When we are too cold the blood vessels supplying warm blood to the skin become narrow or constrict (vasoconstriction). This reduces the flow of warm blood near the surface of the skin, and reduces heat loss.
This is why some people's skin looks paler when they feel too cold.
A very common mistake in exams is to write that the blood vessels move up and down in the skin. The blood vessels do not move during vasodilation and vasoconstriction.
Too coldToo hot
A - Hair muscles pull hais on end.
B - Erect hairs trap air.
C - Blood flow in capillaries decreases.
D - Hair muscles relax. Hairs lie flat so heat can escape.

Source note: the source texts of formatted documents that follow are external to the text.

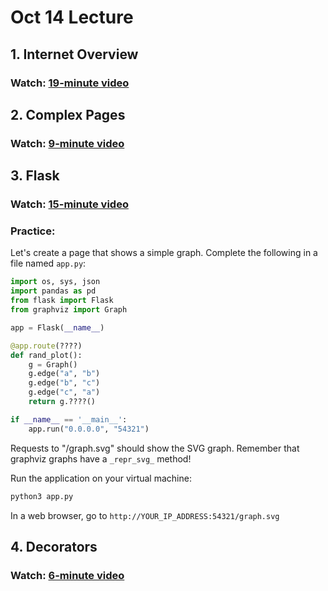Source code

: # Oct 14 Lecture

## 1. Internet Overview

### Watch: [19-minute video](https://youtu.be/VjQI866dp7g)

## 2. Complex Pages

### Watch: [9-minute video](https://youtu.be/lnYiUsfLmKA)

## 3. Flask

### Watch: [15-minute video](https://youtu.be/yLx9ppiNcBE)

### Practice:

Let's create a page that shows a simple graph.  Complete the following in a file named `app.py`:

```python
import os, sys, json
import pandas as pd
from flask import Flask
from graphviz import Graph

app = Flask(__name__)

@app.route(????)
def rand_plot():
    g = Graph()
    g.edge("a", "b")
    g.edge("b", "c")
    g.edge("c", "a")
    return g.????()

if __name__ == '__main__':
    app.run("0.0.0.0", "54321")
```

Requests to "/graph.svg" should show the SVG graph.  Remember that
graphviz graphs have a `_repr_svg_` method!

Run the application on your virtual machine:

```python
python3 app.py
```

In a web browser, go to `http://YOUR_IP_ADDRESS:54321/graph.svg`

## 4. Decorators

### Watch: [6-minute video](https://youtu.be/fiqC4JjlueI)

E - Sweat secreted by sweat glands. Cools skin by evaporation.
F - Blood flow in capillaries increases.
Signals along nerves from the hypothalamus control both vasodilation and vasoconstriction.
Muscles attached to our skeleton can also receive signals from the hypothalamus when we feel too cold. They respond by shivering. The rapid contraction of muscles during shivering results in heat being produced during respiration. This heat then warms up surrounding tissues.